What defines you as a person? There are many different measurements. Some people measure themselves by their goals. Other people by their friends, career, interests or personality. I don’t think any of these metrics are that important.
I think the best gauge of who you are is what your day is like.
Your day isn’t just a routine, it’s an act of self-expression. When do you wake up? How do you work? What do you eat? What are your habits? What friends do you spend time with? All of these are decisions that define you as a person, far better than a list of goals or the results of a personality test.
Identity changes may sound abstract, but at the core, I think they are what everyone desires. You want to be happier, be wealthier, be more successful, be more fun, attractive, interesting or whatever goal you aspire towards. Most external goals aren’t really outside at all. Rather they are hopes that an external change will create a shift in who you are.

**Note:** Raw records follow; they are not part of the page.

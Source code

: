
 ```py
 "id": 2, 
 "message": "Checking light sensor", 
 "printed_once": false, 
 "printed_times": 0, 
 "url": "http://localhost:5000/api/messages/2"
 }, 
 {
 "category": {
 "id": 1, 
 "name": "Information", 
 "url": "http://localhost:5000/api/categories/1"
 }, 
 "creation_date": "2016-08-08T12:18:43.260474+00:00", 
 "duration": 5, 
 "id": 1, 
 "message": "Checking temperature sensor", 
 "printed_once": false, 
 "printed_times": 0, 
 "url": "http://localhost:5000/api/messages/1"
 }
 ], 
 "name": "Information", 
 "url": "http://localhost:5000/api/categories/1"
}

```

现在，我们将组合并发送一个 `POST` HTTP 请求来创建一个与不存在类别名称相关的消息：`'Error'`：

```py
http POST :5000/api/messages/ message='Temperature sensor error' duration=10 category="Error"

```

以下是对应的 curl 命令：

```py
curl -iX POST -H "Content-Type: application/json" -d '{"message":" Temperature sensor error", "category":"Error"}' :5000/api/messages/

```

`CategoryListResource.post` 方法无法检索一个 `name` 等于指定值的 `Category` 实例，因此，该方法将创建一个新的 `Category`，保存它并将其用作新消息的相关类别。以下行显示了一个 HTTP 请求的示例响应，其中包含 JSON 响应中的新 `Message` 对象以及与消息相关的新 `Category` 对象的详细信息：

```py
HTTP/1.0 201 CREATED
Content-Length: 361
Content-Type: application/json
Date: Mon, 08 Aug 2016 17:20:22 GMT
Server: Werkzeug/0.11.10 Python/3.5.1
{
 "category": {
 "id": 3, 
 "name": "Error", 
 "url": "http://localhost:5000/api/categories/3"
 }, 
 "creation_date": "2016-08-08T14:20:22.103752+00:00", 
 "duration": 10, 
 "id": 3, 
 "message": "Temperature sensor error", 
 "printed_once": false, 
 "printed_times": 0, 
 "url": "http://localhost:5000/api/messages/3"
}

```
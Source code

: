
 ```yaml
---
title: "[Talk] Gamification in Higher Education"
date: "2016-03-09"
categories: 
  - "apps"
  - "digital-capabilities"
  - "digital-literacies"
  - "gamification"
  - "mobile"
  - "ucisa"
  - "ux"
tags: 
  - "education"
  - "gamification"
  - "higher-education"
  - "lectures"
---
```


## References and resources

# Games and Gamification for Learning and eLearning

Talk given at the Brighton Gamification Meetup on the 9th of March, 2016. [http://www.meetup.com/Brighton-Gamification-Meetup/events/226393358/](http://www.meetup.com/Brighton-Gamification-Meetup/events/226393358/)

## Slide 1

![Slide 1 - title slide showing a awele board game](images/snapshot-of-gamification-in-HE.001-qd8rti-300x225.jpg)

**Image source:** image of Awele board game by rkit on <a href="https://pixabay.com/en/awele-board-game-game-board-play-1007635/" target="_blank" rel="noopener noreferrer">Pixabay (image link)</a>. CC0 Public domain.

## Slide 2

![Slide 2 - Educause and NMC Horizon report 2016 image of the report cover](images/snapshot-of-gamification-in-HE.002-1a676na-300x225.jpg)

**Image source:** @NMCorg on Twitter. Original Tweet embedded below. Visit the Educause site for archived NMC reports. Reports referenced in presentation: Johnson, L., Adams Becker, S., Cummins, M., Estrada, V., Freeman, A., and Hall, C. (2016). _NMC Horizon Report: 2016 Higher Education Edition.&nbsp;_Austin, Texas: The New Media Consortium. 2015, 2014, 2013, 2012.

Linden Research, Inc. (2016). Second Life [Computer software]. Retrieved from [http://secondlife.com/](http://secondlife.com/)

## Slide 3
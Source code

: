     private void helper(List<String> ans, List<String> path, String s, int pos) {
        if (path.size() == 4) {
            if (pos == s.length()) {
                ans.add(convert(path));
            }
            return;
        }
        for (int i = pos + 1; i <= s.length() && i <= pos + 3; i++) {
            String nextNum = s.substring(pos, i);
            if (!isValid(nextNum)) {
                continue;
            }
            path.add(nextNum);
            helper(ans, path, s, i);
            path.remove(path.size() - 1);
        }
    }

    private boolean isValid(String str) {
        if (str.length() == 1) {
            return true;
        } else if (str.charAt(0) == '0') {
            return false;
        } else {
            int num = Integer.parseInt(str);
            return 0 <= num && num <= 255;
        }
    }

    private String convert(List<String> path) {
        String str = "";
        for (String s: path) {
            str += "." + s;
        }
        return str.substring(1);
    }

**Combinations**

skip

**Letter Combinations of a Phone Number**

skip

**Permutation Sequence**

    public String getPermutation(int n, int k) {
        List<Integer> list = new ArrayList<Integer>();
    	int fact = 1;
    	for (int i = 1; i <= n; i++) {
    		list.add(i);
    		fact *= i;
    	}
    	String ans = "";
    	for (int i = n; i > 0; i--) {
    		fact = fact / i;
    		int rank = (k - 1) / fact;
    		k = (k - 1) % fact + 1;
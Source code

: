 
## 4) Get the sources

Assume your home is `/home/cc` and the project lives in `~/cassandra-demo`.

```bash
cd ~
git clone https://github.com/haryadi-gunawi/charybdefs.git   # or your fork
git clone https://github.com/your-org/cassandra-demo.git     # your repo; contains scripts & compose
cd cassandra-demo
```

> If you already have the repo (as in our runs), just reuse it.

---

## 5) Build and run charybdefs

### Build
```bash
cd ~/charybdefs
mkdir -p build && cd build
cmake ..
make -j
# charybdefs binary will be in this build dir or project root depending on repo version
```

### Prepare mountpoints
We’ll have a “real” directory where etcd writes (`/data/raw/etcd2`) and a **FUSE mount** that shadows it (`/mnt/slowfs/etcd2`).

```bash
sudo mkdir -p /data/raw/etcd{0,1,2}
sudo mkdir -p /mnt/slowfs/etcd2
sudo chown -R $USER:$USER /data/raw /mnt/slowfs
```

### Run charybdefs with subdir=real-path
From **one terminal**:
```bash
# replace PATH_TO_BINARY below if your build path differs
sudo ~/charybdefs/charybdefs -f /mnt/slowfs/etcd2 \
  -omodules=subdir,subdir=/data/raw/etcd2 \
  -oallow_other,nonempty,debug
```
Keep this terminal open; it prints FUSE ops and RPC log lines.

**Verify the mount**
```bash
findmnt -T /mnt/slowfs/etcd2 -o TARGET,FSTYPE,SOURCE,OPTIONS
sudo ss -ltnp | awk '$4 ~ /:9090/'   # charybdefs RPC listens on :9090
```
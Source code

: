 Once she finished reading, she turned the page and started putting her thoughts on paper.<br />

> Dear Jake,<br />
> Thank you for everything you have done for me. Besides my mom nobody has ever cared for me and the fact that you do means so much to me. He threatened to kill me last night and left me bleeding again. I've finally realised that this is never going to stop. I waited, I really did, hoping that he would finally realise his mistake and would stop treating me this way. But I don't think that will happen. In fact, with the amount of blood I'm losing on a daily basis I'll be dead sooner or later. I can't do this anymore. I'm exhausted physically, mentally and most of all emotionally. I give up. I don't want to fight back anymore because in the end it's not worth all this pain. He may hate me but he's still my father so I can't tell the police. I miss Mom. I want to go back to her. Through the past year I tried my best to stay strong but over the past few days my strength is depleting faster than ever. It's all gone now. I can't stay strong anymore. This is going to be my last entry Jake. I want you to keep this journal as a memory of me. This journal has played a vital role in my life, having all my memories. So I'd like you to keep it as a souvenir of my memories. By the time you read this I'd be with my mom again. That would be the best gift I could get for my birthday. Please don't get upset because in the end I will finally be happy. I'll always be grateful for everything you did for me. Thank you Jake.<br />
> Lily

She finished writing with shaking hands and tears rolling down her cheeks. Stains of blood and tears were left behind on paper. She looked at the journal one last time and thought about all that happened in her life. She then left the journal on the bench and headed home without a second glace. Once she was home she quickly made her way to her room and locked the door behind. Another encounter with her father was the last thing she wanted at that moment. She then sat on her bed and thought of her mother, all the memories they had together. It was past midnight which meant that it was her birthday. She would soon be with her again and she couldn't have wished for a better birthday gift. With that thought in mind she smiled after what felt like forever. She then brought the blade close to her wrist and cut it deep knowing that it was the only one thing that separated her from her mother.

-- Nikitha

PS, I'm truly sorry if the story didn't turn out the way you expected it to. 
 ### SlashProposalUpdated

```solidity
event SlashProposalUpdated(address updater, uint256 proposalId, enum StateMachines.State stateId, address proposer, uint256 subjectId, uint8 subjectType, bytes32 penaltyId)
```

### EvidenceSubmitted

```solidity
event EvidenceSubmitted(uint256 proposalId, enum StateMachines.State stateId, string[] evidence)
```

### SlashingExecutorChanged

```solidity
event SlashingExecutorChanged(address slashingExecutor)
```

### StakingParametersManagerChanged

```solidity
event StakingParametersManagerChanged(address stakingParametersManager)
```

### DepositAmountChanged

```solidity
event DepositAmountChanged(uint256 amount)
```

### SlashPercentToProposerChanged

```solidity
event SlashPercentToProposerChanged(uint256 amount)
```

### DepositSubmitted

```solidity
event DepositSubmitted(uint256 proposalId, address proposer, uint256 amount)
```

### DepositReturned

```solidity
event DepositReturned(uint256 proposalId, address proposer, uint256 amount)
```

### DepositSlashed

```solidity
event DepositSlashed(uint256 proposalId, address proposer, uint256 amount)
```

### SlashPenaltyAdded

Redefining Your Day to Change Your Identity
Changing who you are is difficult. At least in the eyes of most people. That happens when you look at identity as some large, complex object that is rigid and always present. But if you look at the major source of your identity as your daily actions and decisions, all of this changes.
You can change who you are by changing your day. Changing tomorrow is a more attainable goal than trying to modify your entire life. Try seeing your identity as being more flexible and based more upon your current actions than the collections in your past.
By focusing on your daily actions as the core part of your identity, the focus shifts from changing everything to building tomorrow.
Consider these three for tomorrow:
These three categories are your day. Almost all aspects of your day under your control are going to fit somewhere between habits you perform, decisions you make and thoughts you have. Trying to change all of these things even for one day is impossible. But focusing on just one can have an impact.
Ben Franklin’s Virtuous Today
Look back at today (or yesterday if it is still in the morning for you). Look at the habits, decisions and thoughts that made up that day. Would you be proud if that sample defined you as a person? Would you like to look back in the calendar and pick another?
Benjamin Franklin created a checklist where he recorded his daily fulfillment of different virtues. He seemed to intuitively understand that who you are isn’t something big and lofty, but simple and practical. He attempted to make himself worthy of each day.
Live Each Day as if it Were Who You Are
“Live each day as if it were your last,” is a motivational phrase I wish would go away. Obviously you are going to make different decisions if you believe you won’t wake up tomorrow.
But how differently would you live if you believed that tomorrow represented who you are? I’m sure you’d still have bad days. You’d have days you worked constantly and days where you relaxed and had fun. All different representations of who you are. However, I doubt that you would let yourself do things that don’t mesh with who you want to be.
Does living with a daily identity change your life. No, probably not. And that’s precisely the point. You aren’t trying to change your life. You are trying to change the content of tomorrow and, more importantly, today. And isn’t that what really matters?